> _Exercise aim_:
All that is needed is a count of the lines in this data that contain the word "ways".

> _Data supplied_:
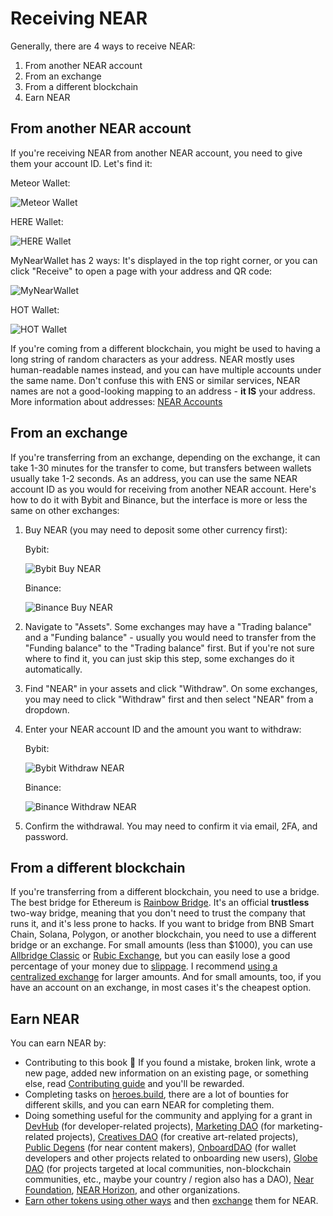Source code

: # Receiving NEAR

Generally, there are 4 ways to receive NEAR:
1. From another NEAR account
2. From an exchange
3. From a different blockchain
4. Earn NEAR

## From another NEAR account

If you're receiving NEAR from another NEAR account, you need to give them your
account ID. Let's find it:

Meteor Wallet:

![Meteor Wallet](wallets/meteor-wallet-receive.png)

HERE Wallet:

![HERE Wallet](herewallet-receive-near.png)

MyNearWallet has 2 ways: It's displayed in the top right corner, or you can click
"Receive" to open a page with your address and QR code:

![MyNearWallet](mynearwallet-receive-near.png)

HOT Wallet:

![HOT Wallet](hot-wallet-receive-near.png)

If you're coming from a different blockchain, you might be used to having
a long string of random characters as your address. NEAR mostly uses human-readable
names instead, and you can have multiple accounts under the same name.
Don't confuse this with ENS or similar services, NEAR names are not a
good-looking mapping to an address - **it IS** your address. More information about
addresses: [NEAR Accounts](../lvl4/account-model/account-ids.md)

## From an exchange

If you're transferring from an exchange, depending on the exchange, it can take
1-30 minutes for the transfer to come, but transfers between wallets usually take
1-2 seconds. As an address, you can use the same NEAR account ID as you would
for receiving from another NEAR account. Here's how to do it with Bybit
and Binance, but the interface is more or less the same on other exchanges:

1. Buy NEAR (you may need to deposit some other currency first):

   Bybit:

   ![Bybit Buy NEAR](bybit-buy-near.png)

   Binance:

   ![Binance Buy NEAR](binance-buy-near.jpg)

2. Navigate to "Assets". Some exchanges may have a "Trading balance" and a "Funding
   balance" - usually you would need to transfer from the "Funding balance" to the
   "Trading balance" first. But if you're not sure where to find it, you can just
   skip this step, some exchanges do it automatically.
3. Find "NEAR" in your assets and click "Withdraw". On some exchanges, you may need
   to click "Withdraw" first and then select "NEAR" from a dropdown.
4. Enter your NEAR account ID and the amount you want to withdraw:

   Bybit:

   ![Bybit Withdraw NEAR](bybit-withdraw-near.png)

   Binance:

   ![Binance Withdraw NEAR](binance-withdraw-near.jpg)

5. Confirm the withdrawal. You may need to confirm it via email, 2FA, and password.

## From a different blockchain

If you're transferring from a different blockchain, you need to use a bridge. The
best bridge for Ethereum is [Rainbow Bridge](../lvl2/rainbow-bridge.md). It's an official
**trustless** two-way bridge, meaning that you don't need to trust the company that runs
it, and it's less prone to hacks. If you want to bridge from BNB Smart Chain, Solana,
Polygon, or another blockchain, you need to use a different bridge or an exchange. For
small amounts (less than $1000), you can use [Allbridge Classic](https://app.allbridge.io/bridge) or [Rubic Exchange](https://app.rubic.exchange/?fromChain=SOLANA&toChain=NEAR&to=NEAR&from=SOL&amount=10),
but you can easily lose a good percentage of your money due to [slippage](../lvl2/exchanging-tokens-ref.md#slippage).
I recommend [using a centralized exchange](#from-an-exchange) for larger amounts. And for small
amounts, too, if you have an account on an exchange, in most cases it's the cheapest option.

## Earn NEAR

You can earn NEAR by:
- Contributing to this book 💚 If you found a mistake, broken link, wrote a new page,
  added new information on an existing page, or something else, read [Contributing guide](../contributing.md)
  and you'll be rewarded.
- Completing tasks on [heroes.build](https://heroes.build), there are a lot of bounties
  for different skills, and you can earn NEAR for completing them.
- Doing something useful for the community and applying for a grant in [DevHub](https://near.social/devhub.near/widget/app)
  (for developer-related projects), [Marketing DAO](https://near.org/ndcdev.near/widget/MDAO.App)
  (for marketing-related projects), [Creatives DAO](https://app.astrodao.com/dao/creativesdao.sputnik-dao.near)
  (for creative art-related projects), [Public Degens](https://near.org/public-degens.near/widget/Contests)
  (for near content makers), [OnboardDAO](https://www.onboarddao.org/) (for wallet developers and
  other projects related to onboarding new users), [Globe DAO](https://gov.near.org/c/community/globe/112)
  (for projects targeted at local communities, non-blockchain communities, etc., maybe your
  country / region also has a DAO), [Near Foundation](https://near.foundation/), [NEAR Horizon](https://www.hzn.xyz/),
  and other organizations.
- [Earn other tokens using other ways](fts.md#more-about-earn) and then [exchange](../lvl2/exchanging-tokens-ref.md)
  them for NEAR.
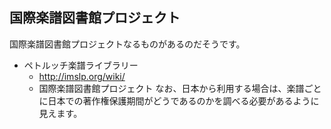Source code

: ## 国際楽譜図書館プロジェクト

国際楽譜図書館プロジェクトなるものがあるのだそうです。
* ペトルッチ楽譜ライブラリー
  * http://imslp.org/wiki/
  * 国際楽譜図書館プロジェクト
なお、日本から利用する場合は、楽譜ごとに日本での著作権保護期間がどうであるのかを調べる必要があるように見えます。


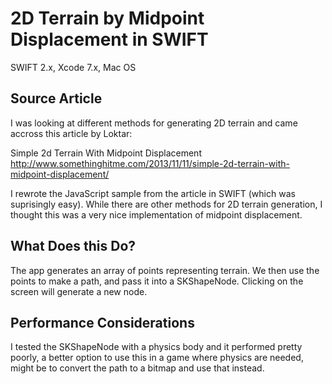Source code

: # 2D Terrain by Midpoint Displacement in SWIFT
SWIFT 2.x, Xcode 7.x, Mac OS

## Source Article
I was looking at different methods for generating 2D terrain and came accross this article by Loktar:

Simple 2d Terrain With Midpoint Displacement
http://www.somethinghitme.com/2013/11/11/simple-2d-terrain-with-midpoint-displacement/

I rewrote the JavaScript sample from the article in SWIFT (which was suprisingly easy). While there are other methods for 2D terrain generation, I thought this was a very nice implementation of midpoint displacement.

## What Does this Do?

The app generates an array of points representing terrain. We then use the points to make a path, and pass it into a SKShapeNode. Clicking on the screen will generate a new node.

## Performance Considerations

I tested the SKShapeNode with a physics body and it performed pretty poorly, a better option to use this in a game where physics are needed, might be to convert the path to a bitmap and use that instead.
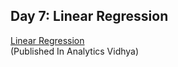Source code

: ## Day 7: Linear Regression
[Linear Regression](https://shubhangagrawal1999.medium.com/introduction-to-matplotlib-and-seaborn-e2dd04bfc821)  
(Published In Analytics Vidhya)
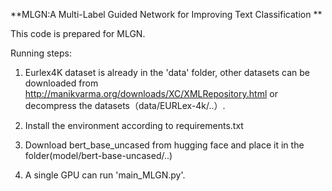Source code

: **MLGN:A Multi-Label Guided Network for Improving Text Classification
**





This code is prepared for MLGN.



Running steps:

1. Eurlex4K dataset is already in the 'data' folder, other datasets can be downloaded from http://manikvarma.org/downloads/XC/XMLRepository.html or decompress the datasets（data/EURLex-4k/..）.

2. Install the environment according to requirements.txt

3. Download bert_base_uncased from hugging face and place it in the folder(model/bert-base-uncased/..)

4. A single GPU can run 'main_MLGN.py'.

> _Response_:
3